Required action: In the entries that follow, the first line to write out is the one containing "There is a setting", and the last is the one containing "on a source". Reproduce that stretch exactly, with nothing before or after it.

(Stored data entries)
====
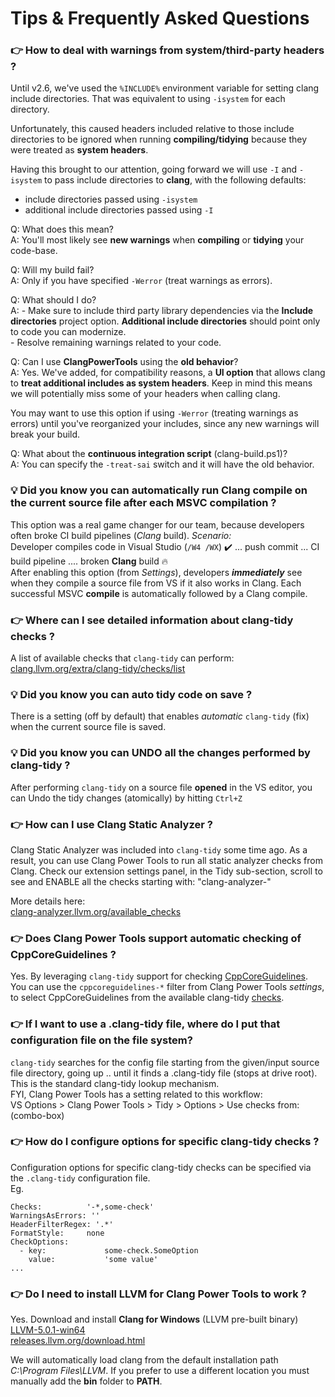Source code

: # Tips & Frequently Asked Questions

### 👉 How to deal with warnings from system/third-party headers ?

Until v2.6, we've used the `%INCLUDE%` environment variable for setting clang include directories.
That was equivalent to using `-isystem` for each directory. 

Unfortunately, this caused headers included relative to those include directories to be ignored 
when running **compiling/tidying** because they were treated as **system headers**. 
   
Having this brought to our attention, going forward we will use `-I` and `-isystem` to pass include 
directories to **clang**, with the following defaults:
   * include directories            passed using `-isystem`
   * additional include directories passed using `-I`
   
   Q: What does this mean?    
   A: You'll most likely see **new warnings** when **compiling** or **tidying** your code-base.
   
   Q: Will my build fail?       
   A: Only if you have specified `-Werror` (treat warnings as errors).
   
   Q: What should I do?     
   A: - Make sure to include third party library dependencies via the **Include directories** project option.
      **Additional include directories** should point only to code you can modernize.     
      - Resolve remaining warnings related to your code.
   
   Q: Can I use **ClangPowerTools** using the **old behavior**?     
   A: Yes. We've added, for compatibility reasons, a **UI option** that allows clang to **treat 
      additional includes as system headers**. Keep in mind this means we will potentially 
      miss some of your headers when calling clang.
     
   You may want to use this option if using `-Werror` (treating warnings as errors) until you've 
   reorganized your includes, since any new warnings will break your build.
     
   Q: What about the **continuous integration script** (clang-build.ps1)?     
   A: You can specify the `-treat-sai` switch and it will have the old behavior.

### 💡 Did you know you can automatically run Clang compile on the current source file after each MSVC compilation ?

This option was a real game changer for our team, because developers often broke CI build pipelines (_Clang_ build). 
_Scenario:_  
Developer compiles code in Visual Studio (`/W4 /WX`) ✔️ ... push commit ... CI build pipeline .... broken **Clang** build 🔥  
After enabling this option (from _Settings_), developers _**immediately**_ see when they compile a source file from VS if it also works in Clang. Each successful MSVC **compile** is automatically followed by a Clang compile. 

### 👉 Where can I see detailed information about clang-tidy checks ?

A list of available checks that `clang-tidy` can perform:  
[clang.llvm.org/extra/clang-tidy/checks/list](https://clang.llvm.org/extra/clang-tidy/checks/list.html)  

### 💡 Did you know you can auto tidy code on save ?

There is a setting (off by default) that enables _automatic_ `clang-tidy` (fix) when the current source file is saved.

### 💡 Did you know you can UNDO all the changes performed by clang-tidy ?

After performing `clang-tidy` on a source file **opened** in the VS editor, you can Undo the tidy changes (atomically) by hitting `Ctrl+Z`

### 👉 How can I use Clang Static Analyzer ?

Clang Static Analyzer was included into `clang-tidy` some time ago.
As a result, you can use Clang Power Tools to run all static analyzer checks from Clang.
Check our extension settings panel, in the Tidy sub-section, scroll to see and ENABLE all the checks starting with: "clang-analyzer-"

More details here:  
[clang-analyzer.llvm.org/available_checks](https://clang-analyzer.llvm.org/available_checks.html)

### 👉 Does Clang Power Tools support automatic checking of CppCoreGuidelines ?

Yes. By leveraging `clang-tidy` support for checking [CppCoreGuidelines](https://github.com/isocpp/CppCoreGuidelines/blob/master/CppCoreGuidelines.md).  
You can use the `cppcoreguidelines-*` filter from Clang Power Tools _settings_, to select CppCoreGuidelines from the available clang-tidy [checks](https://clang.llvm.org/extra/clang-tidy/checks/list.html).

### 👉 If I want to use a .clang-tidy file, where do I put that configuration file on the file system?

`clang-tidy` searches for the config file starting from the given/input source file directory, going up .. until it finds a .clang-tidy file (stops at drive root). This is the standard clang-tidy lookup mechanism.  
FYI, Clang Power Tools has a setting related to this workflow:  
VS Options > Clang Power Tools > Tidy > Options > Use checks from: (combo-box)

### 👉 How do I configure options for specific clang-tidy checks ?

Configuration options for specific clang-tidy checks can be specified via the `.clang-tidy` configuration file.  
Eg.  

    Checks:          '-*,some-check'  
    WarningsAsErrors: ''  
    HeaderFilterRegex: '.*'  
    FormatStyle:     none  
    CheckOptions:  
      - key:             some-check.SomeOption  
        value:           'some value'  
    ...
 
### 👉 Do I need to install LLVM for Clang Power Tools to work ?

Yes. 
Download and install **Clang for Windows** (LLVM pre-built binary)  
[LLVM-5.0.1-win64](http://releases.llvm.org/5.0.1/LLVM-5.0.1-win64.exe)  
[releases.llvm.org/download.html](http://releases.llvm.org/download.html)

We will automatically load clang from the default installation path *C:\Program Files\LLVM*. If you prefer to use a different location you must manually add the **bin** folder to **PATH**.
====
Answer:
There is a setting (off by default) that enables _automatic_ `clang-tidy` (fix) when the current source file is saved.

### 💡 Did you know you can UNDO all the changes performed by clang-tidy ?

After performing `clang-tidy` on a source file **opened** in the VS editor, you can Undo the tidy changes (atomically) by hitting `Ctrl+Z`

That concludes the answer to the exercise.